» What you need to do
A faithful copy of the listing below is needed, with its pictures left out.

» Information provided
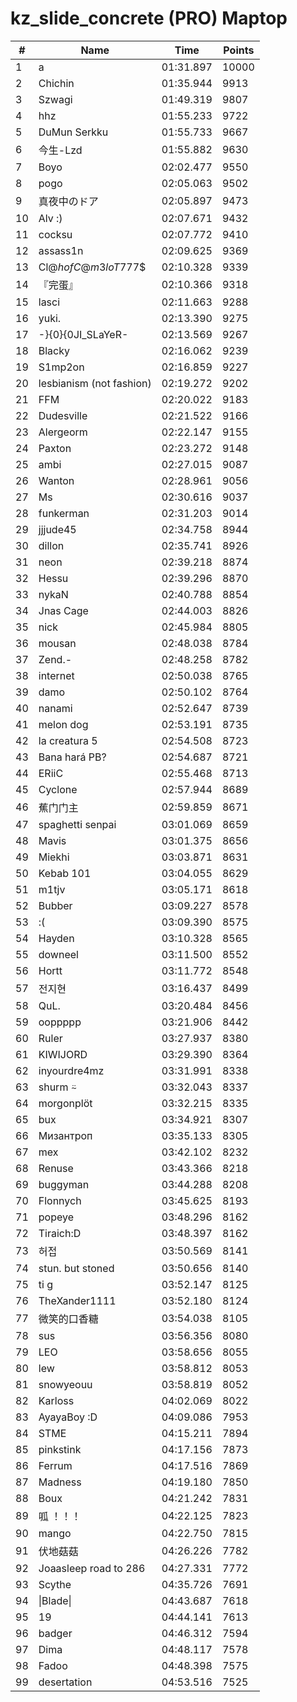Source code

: # kz_slide_concrete (PRO) Maptop

|  # | Name | Time | Points |
|-------------- | -------------- | -------------- | -------------- | 
| 1 | a | 01:31.897 | 10000 | 
| 2 | Chichin | 01:35.944 | 9913 | 
| 3 | Szwagi | 01:49.319 | 9807 | 
| 4 | hhz | 01:55.233 | 9722 | 
| 5 | DuMun Serkku | 01:55.733 | 9667 | 
| 6 | 今生-Lzd | 01:55.882 | 9630 | 
| 7 | Boyo | 02:02.477 | 9550 | 
| 8 | pogo | 02:05.063 | 9502 | 
| 9 | 真夜中のドア | 02:05.897 | 9473 | 
| 10 | Alv :) | 02:07.671 | 9432 | 
| 11 | cocksu | 02:07.772 | 9410 | 
| 12 | assass1n | 02:09.625 | 9369 | 
| 13 | Cl@$h of C@m3loT777$$ | 02:10.328 | 9339 | 
| 14 | 『完蛋』 | 02:10.366 | 9318 | 
| 15 | lasci | 02:11.663 | 9288 | 
| 16 | yuki. | 02:13.390 | 9275 | 
| 17 | -}{0}{0JI_SLaYeR- | 02:13.569 | 9267 | 
| 18 | Blacky | 02:16.062 | 9239 | 
| 19 | S1mp2on | 02:16.859 | 9227 | 
| 20 | lesbianism (not fashion) | 02:19.272 | 9202 | 
| 21 | FFM | 02:20.022 | 9183 | 
| 22 | Dudesville | 02:21.522 | 9166 | 
| 23 | Alergeorm | 02:22.147 | 9155 | 
| 24 | Paxton | 02:23.272 | 9148 | 
| 25 | ambi | 02:27.015 | 9087 | 
| 26 | Wanton | 02:28.961 | 9056 | 
| 27 | Ms | 02:30.616 | 9037 | 
| 28 | funkerman | 02:31.203 | 9014 | 
| 29 | jjjude45 | 02:34.758 | 8944 | 
| 30 | dillon | 02:35.741 | 8926 | 
| 31 | neon | 02:39.218 | 8874 | 
| 32 | Hessu | 02:39.296 | 8870 | 
| 33 | nykaN | 02:40.788 | 8854 | 
| 34 | Jnas Cage | 02:44.003 | 8826 | 
| 35 | nick | 02:45.984 | 8805 | 
| 36 | mousan | 02:48.038 | 8784 | 
| 37 | Zend.- | 02:48.258 | 8782 | 
| 38 | internet | 02:50.038 | 8765 | 
| 39 | damo | 02:50.102 | 8764 | 
| 40 | nanami | 02:52.647 | 8739 | 
| 41 | melon dog | 02:53.191 | 8735 | 
| 42 | la creatura 5 | 02:54.508 | 8723 | 
| 43 | Bana hará PB? | 02:54.687 | 8721 | 
| 44 | ERiiC | 02:55.468 | 8713 | 
| 45 | Cyclone | 02:57.944 | 8689 | 
| 46 | 蕉门门主 | 02:59.859 | 8671 | 
| 47 | spaghetti senpai | 03:01.069 | 8659 | 
| 48 | Mavis | 03:01.375 | 8656 | 
| 49 | Miekhi | 03:03.871 | 8631 | 
| 50 | Kebab 101 | 03:04.055 | 8629 | 
| 51 | m1tjv | 03:05.171 | 8618 | 
| 52 | Bubber | 03:09.227 | 8578 | 
| 53 | :( | 03:09.390 | 8575 | 
| 54 | Hayden | 03:10.328 | 8565 | 
| 55 | downeel | 03:11.500 | 8552 | 
| 56 | Hortt | 03:11.772 | 8548 | 
| 57 | 전지현 | 03:16.437 | 8499 | 
| 58 | QuL. | 03:20.484 | 8456 | 
| 59 | ooppppp | 03:21.906 | 8442 | 
| 60 | Ruler | 03:27.937 | 8380 | 
| 61 | KIWIJORD | 03:29.390 | 8364 | 
| 62 | inyourdre4mz | 03:31.991 | 8338 | 
| 63 | shurm ⍨ | 03:32.043 | 8337 | 
| 64 | morgonplöt | 03:32.215 | 8335 | 
| 65 | bux | 03:34.921 | 8307 | 
| 66 | Мизантроп | 03:35.133 | 8305 | 
| 67 | mex | 03:42.102 | 8232 | 
| 68 | Renuse | 03:43.366 | 8218 | 
| 69 | buggyman | 03:44.288 | 8208 | 
| 70 | Flonnych | 03:45.625 | 8193 | 
| 71 | popeye | 03:48.296 | 8162 | 
| 72 | Tiraich:D | 03:48.397 | 8162 | 
| 73 | 허접 | 03:50.569 | 8141 | 
| 74 | stun. but stoned | 03:50.656 | 8140 | 
| 75 | ti g | 03:52.147 | 8125 | 
| 76 | TheXander1111 | 03:52.180 | 8124 | 
| 77 | 微笑的口香糖 | 03:54.038 | 8105 | 
| 78 | sus | 03:56.356 | 8080 | 
| 79 | LEO | 03:58.656 | 8055 | 
| 80 | lew | 03:58.812 | 8053 | 
| 81 | snowyeouu | 03:58.819 | 8052 | 
| 82 | Karloss | 04:02.069 | 8022 | 
| 83 | AyayaBoy :D | 04:09.086 | 7953 | 
| 84 | STME | 04:15.211 | 7894 | 
| 85 | pinkstink | 04:17.156 | 7873 | 
| 86 | Ferrum | 04:17.516 | 7869 | 
| 87 | Madness | 04:19.180 | 7850 | 
| 88 | Boux | 04:21.242 | 7831 | 
| 89 | 呱 ！！！ | 04:22.125 | 7823 | 
| 90 | mango | 04:22.750 | 7815 | 
| 91 | 伏地菇菇 | 04:26.226 | 7782 | 
| 92 | Joaasleep road to 286 | 04:27.331 | 7772 | 
| 93 | Scythe | 04:35.726 | 7691 | 
| 94 | \|Blade\| | 04:43.687 | 7618 | 
| 95 | 19 | 04:44.141 | 7613 | 
| 96 | badger | 04:46.312 | 7594 | 
| 97 | Dima | 04:48.117 | 7578 | 
| 98 | Fadoo | 04:48.398 | 7575 | 
| 99 | desertation | 04:53.516 | 7525 |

» Worked solution
Source code

: # kz_slide_concrete (PRO) Maptop

|  # | Name | Time | Points |
|-------------- | -------------- | -------------- | -------------- | 
| 1 | a | 01:31.897 | 10000 | 
| 2 | Chichin | 01:35.944 | 9913 | 
| 3 | Szwagi | 01:49.319 | 9807 | 
| 4 | hhz | 01:55.233 | 9722 | 
| 5 | DuMun Serkku | 01:55.733 | 9667 | 
| 6 | 今生-Lzd | 01:55.882 | 9630 | 
| 7 | Boyo | 02:02.477 | 9550 | 
| 8 | pogo | 02:05.063 | 9502 | 
| 9 | 真夜中のドア | 02:05.897 | 9473 | 
| 10 | Alv :) | 02:07.671 | 9432 | 
| 11 | cocksu | 02:07.772 | 9410 | 
| 12 | assass1n | 02:09.625 | 9369 | 
| 13 | Cl@$h of C@m3loT777$$ | 02:10.328 | 9339 | 
| 14 | 『完蛋』 | 02:10.366 | 9318 | 
| 15 | lasci | 02:11.663 | 9288 | 
| 16 | yuki. | 02:13.390 | 9275 | 
| 17 | -}{0}{0JI_SLaYeR- | 02:13.569 | 9267 | 
| 18 | Blacky | 02:16.062 | 9239 | 
| 19 | S1mp2on | 02:16.859 | 9227 | 
| 20 | lesbianism (not fashion) | 02:19.272 | 9202 | 
| 21 | FFM | 02:20.022 | 9183 | 
| 22 | Dudesville | 02:21.522 | 9166 | 
| 23 | Alergeorm | 02:22.147 | 9155 | 
| 24 | Paxton | 02:23.272 | 9148 | 
| 25 | ambi | 02:27.015 | 9087 | 
| 26 | Wanton | 02:28.961 | 9056 | 
| 27 | Ms | 02:30.616 | 9037 | 
| 28 | funkerman | 02:31.203 | 9014 | 
| 29 | jjjude45 | 02:34.758 | 8944 | 
| 30 | dillon | 02:35.741 | 8926 | 
| 31 | neon | 02:39.218 | 8874 | 
| 32 | Hessu | 02:39.296 | 8870 | 
| 33 | nykaN | 02:40.788 | 8854 | 
| 34 | Jnas Cage | 02:44.003 | 8826 | 
| 35 | nick | 02:45.984 | 8805 | 
| 36 | mousan | 02:48.038 | 8784 | 
| 37 | Zend.- | 02:48.258 | 8782 | 
| 38 | internet | 02:50.038 | 8765 | 
| 39 | damo | 02:50.102 | 8764 | 
| 40 | nanami | 02:52.647 | 8739 | 
| 41 | melon dog | 02:53.191 | 8735 | 
| 42 | la creatura 5 | 02:54.508 | 8723 | 
| 43 | Bana hará PB? | 02:54.687 | 8721 | 
| 44 | ERiiC | 02:55.468 | 8713 | 
| 45 | Cyclone | 02:57.944 | 8689 | 
| 46 | 蕉门门主 | 02:59.859 | 8671 | 
| 47 | spaghetti senpai | 03:01.069 | 8659 | 
| 48 | Mavis | 03:01.375 | 8656 | 
| 49 | Miekhi | 03:03.871 | 8631 | 
| 50 | Kebab 101 | 03:04.055 | 8629 | 
| 51 | m1tjv | 03:05.171 | 8618 | 
| 52 | Bubber | 03:09.227 | 8578 | 
| 53 | :( | 03:09.390 | 8575 | 
| 54 | Hayden | 03:10.328 | 8565 | 
| 55 | downeel | 03:11.500 | 8552 | 
| 56 | Hortt | 03:11.772 | 8548 | 
| 57 | 전지현 | 03:16.437 | 8499 | 
| 58 | QuL. | 03:20.484 | 8456 | 
| 59 | ooppppp | 03:21.906 | 8442 | 
| 60 | Ruler | 03:27.937 | 8380 | 
| 61 | KIWIJORD | 03:29.390 | 8364 | 
| 62 | inyourdre4mz | 03:31.991 | 8338 | 
| 63 | shurm ⍨ | 03:32.043 | 8337 | 
| 64 | morgonplöt | 03:32.215 | 8335 | 
| 65 | bux | 03:34.921 | 8307 | 
| 66 | Мизантроп | 03:35.133 | 8305 | 
| 67 | mex | 03:42.102 | 8232 | 
| 68 | Renuse | 03:43.366 | 8218 | 
| 69 | buggyman | 03:44.288 | 8208 | 
| 70 | Flonnych | 03:45.625 | 8193 | 
| 71 | popeye | 03:48.296 | 8162 | 
| 72 | Tiraich:D | 03:48.397 | 8162 | 
| 73 | 허접 | 03:50.569 | 8141 | 
| 74 | stun. but stoned | 03:50.656 | 8140 | 
| 75 | ti g | 03:52.147 | 8125 | 
| 76 | TheXander1111 | 03:52.180 | 8124 | 
| 77 | 微笑的口香糖 | 03:54.038 | 8105 | 
| 78 | sus | 03:56.356 | 8080 | 
| 79 | LEO | 03:58.656 | 8055 | 
| 80 | lew | 03:58.812 | 8053 | 
| 81 | snowyeouu | 03:58.819 | 8052 | 
| 82 | Karloss | 04:02.069 | 8022 | 
| 83 | AyayaBoy :D | 04:09.086 | 7953 | 
| 84 | STME | 04:15.211 | 7894 | 
| 85 | pinkstink | 04:17.156 | 7873 | 
| 86 | Ferrum | 04:17.516 | 7869 | 
| 87 | Madness | 04:19.180 | 7850 | 
| 88 | Boux | 04:21.242 | 7831 | 
| 89 | 呱 ！！！ | 04:22.125 | 7823 | 
| 90 | mango | 04:22.750 | 7815 | 
| 91 | 伏地菇菇 | 04:26.226 | 7782 | 
| 92 | Joaasleep road to 286 | 04:27.331 | 7772 | 
| 93 | Scythe | 04:35.726 | 7691 | 
| 94 | \|Blade\| | 04:43.687 | 7618 | 
| 95 | 19 | 04:44.141 | 7613 | 
| 96 | badger | 04:46.312 | 7594 | 
| 97 | Dima | 04:48.117 | 7578 | 
| 98 | Fadoo | 04:48.398 | 7575 | 
| 99 | desertation | 04:53.516 | 7525 |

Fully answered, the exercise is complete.